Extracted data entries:
>>>>

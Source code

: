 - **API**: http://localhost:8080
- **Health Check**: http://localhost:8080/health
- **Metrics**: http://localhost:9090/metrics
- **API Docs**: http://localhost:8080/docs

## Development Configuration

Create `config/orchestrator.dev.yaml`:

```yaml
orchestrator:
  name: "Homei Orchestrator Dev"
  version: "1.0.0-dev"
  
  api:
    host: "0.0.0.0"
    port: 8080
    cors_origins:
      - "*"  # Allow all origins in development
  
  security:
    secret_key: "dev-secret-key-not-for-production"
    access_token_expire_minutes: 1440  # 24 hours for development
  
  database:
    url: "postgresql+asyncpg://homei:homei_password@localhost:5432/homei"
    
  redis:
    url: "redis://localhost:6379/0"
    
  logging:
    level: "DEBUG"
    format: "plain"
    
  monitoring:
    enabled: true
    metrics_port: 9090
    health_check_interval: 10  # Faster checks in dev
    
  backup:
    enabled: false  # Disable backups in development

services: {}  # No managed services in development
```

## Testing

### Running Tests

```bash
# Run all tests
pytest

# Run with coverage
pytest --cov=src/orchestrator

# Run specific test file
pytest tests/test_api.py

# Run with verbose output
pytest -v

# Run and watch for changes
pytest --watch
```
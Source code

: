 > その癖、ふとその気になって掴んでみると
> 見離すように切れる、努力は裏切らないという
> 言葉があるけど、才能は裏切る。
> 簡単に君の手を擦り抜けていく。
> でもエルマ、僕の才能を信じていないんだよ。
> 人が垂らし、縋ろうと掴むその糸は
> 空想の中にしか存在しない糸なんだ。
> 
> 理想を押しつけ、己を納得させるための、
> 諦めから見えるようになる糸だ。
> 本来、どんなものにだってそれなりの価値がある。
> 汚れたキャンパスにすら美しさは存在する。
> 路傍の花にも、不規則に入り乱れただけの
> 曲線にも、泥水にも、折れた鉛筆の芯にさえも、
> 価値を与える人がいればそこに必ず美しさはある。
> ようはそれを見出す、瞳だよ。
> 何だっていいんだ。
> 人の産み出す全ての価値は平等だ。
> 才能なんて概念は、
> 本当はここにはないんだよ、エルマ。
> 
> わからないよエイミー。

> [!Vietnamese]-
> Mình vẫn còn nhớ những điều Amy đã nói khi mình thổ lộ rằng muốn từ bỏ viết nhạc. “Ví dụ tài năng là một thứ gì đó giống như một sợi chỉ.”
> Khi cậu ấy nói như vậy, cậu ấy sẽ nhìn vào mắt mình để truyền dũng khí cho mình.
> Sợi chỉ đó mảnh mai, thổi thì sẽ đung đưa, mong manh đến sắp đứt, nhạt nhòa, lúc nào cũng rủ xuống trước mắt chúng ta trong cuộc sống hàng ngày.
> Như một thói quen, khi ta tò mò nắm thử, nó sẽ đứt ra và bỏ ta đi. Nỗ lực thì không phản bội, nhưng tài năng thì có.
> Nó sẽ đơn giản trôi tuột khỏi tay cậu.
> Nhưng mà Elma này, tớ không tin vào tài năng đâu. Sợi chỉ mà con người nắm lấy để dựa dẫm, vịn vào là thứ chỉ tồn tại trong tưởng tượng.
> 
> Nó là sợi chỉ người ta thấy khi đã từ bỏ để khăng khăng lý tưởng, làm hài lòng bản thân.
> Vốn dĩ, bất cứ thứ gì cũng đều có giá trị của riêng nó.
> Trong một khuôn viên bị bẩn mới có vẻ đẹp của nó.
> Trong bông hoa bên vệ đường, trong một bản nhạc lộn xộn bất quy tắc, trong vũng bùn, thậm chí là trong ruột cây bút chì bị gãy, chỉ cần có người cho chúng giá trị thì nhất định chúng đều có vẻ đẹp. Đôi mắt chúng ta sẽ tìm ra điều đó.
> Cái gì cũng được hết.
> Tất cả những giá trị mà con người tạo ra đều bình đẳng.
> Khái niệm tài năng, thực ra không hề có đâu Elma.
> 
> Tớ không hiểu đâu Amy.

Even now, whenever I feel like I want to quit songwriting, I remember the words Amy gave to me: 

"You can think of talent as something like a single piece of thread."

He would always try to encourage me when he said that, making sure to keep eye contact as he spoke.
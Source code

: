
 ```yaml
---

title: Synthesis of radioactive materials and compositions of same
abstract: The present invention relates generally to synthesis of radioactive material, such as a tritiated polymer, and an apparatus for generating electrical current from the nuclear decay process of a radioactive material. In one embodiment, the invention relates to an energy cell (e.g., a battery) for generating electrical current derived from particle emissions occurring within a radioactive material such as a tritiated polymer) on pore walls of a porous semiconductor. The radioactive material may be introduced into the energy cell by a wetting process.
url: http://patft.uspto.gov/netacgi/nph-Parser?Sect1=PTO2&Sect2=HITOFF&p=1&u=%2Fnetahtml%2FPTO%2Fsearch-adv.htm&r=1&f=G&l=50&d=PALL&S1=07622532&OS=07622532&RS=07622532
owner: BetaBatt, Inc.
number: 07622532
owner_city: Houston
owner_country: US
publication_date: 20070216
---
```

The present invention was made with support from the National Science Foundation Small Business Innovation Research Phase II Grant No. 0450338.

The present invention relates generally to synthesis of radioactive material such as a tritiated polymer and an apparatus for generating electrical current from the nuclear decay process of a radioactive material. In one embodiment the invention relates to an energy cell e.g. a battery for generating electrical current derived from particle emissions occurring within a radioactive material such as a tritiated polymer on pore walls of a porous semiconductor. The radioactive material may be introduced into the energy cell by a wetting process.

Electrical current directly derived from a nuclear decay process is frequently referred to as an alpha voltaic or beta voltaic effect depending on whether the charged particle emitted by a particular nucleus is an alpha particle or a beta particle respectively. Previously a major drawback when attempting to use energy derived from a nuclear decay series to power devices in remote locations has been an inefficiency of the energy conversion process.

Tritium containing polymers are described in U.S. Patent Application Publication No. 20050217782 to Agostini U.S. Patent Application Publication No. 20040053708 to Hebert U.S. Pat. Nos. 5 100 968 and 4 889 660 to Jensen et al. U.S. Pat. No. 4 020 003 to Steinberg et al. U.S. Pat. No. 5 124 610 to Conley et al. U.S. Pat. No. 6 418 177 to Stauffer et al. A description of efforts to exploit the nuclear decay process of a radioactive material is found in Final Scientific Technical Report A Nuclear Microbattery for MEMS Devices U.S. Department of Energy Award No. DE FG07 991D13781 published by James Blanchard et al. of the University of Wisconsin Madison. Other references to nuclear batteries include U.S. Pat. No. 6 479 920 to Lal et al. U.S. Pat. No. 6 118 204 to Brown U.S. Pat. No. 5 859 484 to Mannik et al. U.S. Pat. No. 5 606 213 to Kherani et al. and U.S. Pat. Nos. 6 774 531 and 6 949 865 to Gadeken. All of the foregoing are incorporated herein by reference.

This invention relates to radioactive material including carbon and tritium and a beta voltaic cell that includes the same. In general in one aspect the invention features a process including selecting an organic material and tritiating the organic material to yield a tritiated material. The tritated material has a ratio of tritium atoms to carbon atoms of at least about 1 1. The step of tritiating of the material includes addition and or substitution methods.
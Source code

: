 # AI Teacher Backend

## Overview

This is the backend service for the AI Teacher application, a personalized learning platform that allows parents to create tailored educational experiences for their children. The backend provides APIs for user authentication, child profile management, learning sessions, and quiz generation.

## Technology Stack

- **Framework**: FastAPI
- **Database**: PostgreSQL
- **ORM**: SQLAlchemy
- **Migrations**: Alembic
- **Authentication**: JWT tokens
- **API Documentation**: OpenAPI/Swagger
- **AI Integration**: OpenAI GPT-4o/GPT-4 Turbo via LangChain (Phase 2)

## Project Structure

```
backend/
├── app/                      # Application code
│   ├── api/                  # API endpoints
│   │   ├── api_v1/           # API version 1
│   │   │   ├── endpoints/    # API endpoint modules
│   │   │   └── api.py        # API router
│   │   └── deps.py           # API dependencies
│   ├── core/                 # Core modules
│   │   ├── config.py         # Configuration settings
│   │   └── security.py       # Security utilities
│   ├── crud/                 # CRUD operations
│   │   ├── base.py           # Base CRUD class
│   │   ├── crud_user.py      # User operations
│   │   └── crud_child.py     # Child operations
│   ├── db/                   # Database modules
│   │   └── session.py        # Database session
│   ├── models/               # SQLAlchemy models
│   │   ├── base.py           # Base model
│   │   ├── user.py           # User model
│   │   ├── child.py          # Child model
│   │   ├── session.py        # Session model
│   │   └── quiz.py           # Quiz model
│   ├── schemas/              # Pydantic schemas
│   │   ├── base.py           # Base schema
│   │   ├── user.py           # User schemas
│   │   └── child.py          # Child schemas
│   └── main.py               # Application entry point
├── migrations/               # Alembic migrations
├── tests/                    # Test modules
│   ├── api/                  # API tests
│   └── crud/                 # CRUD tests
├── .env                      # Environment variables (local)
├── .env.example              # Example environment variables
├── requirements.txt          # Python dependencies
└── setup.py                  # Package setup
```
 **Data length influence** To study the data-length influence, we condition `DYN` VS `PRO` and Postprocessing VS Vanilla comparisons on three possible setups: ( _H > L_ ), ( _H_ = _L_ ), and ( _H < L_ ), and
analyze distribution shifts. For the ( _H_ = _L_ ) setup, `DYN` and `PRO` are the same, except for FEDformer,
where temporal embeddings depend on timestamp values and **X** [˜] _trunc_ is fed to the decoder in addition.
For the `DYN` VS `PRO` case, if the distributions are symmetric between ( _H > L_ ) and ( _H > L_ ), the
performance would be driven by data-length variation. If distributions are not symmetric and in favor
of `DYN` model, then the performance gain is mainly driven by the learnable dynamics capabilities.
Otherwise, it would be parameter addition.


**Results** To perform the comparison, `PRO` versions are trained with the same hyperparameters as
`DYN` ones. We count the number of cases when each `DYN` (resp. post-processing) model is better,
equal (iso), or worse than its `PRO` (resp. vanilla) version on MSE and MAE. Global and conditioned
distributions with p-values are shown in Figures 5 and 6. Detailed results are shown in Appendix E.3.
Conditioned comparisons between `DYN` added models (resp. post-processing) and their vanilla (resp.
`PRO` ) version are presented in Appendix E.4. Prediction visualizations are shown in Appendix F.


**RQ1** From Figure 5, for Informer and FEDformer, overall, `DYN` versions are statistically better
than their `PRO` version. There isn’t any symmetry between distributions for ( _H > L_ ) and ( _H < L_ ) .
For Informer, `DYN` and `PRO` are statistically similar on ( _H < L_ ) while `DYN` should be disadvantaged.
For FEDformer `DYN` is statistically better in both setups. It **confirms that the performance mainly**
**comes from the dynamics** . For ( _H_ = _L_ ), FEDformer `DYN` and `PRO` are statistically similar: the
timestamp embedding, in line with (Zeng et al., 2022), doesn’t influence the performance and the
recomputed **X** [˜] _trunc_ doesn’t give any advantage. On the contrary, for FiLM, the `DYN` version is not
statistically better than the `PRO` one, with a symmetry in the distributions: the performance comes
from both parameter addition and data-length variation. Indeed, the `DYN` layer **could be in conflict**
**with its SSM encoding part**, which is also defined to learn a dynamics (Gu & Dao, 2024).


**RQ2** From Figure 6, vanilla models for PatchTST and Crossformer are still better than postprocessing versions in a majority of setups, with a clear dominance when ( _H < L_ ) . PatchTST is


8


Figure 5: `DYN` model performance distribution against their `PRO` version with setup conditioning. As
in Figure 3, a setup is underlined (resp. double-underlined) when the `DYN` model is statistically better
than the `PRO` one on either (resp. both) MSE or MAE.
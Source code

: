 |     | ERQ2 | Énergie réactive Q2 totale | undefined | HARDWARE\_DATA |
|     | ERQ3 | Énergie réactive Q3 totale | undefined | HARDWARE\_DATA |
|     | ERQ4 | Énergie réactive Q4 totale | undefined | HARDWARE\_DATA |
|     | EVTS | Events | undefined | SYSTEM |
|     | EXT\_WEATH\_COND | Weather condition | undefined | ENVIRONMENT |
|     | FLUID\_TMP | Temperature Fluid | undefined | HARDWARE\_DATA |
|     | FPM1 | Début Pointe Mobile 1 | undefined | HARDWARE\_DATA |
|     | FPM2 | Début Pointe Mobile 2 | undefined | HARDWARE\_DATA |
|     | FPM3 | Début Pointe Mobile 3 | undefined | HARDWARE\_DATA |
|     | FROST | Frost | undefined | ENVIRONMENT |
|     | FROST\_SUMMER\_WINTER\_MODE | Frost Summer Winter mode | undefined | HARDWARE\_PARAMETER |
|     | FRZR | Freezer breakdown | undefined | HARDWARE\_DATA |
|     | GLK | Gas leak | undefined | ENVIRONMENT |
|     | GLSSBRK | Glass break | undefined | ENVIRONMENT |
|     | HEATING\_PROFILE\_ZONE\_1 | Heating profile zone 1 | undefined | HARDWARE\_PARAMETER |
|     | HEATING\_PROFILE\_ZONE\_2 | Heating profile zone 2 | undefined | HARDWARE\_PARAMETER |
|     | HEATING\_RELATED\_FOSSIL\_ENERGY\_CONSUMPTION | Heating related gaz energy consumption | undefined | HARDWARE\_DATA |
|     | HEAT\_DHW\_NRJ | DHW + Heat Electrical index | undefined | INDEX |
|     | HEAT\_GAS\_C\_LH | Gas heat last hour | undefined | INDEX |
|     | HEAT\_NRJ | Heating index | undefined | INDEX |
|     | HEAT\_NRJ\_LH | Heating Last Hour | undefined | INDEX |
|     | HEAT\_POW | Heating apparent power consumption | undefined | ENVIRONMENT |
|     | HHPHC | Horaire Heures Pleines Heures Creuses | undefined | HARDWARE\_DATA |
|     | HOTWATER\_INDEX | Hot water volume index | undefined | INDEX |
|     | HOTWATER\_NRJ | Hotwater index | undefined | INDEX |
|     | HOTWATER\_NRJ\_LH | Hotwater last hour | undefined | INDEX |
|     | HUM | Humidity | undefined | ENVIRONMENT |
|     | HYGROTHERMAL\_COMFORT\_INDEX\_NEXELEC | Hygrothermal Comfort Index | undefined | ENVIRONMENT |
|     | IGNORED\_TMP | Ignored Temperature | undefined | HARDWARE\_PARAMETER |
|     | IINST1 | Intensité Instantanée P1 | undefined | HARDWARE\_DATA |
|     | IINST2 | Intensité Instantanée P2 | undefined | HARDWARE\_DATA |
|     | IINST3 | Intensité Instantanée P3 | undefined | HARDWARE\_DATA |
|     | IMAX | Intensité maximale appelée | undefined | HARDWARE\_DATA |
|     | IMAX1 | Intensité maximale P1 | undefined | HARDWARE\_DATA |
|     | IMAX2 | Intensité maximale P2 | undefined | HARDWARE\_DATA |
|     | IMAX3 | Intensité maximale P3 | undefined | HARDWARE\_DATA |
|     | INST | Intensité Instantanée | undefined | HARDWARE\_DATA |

<<<<

> THE PROBLEM
Show the lines of the data that hold the word "would".

> RESPONSE TO THE EXERCISE
He would always try to encourage me when he said that, making sure to keep eye contact as he spoke.
performance would be driven by data-length variation. If distributions are not symmetric and in favor
Otherwise, it would be parameter addition.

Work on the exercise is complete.